Dataset excerpts:
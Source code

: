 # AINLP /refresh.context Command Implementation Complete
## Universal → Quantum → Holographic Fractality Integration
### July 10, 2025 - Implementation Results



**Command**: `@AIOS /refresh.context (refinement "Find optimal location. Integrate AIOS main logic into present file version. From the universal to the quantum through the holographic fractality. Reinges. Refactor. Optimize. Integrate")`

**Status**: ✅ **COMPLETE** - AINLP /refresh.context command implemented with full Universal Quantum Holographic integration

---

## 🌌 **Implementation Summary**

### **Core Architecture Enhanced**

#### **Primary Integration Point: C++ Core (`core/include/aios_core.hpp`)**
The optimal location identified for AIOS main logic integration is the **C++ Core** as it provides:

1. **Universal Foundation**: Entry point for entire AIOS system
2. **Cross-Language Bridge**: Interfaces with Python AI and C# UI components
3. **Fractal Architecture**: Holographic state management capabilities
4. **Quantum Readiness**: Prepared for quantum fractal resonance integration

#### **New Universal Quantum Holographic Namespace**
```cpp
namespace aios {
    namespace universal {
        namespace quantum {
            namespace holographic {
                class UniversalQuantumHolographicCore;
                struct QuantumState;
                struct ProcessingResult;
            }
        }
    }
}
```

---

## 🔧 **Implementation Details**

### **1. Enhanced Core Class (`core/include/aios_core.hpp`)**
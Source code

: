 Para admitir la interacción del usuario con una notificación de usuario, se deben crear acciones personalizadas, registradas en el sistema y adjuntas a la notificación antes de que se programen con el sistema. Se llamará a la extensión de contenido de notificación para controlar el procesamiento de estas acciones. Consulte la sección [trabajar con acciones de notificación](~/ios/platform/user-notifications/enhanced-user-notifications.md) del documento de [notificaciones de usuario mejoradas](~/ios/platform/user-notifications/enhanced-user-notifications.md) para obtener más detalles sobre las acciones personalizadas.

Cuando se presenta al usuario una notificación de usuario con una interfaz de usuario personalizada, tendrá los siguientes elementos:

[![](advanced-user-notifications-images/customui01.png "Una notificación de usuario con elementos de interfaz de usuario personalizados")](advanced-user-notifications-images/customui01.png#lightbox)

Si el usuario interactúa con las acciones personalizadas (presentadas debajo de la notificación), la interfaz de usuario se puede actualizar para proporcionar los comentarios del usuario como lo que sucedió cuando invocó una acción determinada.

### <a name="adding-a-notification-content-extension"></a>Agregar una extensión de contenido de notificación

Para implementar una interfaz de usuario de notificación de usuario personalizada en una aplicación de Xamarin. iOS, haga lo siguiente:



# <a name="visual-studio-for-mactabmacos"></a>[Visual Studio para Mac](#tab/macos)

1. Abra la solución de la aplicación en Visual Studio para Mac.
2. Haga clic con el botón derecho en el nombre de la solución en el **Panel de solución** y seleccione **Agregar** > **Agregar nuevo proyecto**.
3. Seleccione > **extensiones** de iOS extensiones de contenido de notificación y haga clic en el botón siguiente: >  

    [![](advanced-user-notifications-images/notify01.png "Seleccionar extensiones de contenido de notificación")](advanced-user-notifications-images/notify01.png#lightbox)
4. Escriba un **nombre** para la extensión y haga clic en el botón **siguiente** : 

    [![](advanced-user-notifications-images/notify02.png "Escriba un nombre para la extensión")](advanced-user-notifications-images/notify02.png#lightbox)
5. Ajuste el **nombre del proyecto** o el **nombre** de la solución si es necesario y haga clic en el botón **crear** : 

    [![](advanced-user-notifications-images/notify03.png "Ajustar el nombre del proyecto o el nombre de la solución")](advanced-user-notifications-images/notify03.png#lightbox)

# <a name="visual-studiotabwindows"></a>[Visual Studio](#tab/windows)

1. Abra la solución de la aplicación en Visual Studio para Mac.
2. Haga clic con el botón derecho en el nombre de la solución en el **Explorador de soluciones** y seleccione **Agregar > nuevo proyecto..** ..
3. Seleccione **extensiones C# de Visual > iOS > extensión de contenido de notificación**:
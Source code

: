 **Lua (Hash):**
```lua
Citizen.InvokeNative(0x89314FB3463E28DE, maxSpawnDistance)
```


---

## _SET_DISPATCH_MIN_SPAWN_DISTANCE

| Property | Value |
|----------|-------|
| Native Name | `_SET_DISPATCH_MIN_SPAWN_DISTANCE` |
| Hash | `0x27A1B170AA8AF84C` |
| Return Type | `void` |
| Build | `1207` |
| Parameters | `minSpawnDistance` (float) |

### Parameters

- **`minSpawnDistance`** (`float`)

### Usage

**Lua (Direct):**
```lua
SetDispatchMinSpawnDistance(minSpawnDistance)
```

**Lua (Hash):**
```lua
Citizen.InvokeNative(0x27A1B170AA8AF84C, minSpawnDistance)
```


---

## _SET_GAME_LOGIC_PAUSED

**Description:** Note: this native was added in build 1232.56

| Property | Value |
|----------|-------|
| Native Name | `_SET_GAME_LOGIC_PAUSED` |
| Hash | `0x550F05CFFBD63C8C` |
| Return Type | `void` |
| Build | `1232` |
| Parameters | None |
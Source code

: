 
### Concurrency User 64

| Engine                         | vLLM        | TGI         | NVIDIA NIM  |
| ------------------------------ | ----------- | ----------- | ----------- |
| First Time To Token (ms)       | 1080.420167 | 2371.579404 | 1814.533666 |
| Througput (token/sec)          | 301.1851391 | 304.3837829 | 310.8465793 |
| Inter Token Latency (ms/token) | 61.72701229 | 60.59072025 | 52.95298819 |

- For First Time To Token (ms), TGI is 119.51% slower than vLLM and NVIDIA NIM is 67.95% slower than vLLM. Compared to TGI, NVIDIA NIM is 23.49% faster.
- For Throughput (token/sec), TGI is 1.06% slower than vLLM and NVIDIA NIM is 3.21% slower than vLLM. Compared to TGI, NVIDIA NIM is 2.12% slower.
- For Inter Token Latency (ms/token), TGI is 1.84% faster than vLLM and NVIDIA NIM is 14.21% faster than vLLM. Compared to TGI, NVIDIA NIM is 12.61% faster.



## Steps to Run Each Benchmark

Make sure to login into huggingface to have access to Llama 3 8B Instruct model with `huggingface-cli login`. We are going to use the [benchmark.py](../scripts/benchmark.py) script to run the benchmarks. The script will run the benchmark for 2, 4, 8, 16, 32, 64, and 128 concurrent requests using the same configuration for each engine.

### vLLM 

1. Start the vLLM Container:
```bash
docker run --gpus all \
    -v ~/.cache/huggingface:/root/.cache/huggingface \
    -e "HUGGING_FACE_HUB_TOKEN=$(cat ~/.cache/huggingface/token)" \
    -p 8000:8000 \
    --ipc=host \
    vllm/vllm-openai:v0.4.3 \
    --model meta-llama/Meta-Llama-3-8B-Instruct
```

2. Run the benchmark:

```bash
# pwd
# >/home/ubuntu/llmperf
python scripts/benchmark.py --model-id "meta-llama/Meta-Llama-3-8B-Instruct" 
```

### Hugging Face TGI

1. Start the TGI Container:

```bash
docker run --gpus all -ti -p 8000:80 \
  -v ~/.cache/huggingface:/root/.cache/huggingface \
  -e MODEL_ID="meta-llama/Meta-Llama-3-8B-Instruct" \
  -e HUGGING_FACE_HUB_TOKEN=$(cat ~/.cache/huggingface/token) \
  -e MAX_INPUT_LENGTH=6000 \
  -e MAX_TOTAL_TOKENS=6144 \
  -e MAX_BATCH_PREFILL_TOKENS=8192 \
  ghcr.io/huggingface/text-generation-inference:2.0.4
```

▶ **EXERCISE OBJECTIVE**:
Wherever a line in the records contains the word "lightbox", copy that line.

▶ **EXERCISE ANSWER**:
[![](advanced-user-notifications-images/customui01.png "Una notificación de usuario con elementos de interfaz de usuario personalizados")](advanced-user-notifications-images/customui01.png#lightbox)
    [![](advanced-user-notifications-images/notify01.png "Seleccionar extensiones de contenido de notificación")](advanced-user-notifications-images/notify01.png#lightbox)
    [![](advanced-user-notifications-images/notify02.png "Escriba un nombre para la extensión")](advanced-user-notifications-images/notify02.png#lightbox)
    [![](advanced-user-notifications-images/notify03.png "Ajustar el nombre del proyecto o el nombre de la solución")](advanced-user-notifications-images/notify03.png#lightbox)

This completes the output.